■ Your goal: When the string "einer" occurs in a line of the listing below, return that line.
Input below:
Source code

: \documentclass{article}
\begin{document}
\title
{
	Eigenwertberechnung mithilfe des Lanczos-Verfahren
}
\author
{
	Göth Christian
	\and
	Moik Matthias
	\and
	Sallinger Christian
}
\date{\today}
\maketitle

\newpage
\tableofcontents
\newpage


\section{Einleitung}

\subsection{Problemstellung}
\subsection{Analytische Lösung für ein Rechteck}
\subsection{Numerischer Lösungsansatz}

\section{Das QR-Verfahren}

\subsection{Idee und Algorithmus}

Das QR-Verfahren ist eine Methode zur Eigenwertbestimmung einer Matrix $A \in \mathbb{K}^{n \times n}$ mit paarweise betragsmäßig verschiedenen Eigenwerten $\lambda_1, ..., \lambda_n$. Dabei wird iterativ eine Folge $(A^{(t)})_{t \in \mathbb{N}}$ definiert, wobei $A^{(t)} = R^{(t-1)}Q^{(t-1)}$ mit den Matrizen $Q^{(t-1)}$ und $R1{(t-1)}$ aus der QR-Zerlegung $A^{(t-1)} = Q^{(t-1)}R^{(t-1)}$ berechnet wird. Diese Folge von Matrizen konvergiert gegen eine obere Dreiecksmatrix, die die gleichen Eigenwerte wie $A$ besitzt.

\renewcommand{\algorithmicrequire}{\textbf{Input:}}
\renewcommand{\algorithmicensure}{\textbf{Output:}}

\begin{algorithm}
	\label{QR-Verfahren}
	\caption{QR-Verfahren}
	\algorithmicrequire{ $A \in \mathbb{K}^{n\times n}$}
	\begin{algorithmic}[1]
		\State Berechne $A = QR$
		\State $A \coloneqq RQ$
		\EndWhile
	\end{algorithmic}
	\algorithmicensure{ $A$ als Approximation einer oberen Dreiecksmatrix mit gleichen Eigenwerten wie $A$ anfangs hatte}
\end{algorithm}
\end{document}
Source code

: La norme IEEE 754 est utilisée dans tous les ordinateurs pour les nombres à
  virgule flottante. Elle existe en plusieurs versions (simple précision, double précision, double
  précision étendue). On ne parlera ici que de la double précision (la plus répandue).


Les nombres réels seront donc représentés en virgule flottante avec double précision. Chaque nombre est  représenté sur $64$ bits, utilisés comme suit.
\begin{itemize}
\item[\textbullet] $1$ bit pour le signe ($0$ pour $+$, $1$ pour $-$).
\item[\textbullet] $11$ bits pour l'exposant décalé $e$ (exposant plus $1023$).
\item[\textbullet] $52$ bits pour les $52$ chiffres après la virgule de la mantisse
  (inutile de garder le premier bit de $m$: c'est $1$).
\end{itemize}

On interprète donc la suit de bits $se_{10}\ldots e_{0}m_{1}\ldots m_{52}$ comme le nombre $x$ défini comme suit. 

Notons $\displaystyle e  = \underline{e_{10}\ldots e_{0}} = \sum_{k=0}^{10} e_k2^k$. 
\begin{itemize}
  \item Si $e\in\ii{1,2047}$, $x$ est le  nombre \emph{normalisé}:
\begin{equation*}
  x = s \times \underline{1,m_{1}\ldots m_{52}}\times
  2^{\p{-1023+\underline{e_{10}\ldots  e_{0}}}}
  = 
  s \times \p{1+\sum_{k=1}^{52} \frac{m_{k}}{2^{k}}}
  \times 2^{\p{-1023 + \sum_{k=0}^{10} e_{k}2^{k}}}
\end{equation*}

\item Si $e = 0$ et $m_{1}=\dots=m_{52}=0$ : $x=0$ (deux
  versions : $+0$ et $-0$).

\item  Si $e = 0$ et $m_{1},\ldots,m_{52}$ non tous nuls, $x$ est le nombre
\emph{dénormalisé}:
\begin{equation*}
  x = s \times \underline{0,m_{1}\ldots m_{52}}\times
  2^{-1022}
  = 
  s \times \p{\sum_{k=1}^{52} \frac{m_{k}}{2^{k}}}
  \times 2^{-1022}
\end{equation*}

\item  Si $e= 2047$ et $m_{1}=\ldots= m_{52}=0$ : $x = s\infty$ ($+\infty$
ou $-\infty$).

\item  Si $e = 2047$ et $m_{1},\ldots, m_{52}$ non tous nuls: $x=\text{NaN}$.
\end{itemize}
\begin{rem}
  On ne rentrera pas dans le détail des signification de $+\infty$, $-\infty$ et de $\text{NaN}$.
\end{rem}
End of Input.
■ Written response:
Das QR-Verfahren ist eine Methode zur Eigenwertbestimmung einer Matrix $A \in \mathbb{K}^{n \times n}$ mit paarweise betragsmäßig verschiedenen Eigenwerten $\lambda_1, ..., \lambda_n$. Dabei wird iterativ eine Folge $(A^{(t)})_{t \in \mathbb{N}}$ definiert, wobei $A^{(t)} = R^{(t-1)}Q^{(t-1)}$ mit den Matrizen $Q^{(t-1)}$ und $R1{(t-1)}$ aus der QR-Zerlegung $A^{(t-1)} = Q^{(t-1)}R^{(t-1)}$ berechnet wird. Diese Folge von Matrizen konvergiert gegen eine obere Dreiecksmatrix, die die gleichen Eigenwerte wie $A$ besitzt.
	\algorithmicensure{ $A$ als Approximation einer oberen Dreiecksmatrix mit gleichen Eigenwerten wie $A$ anfangs hatte}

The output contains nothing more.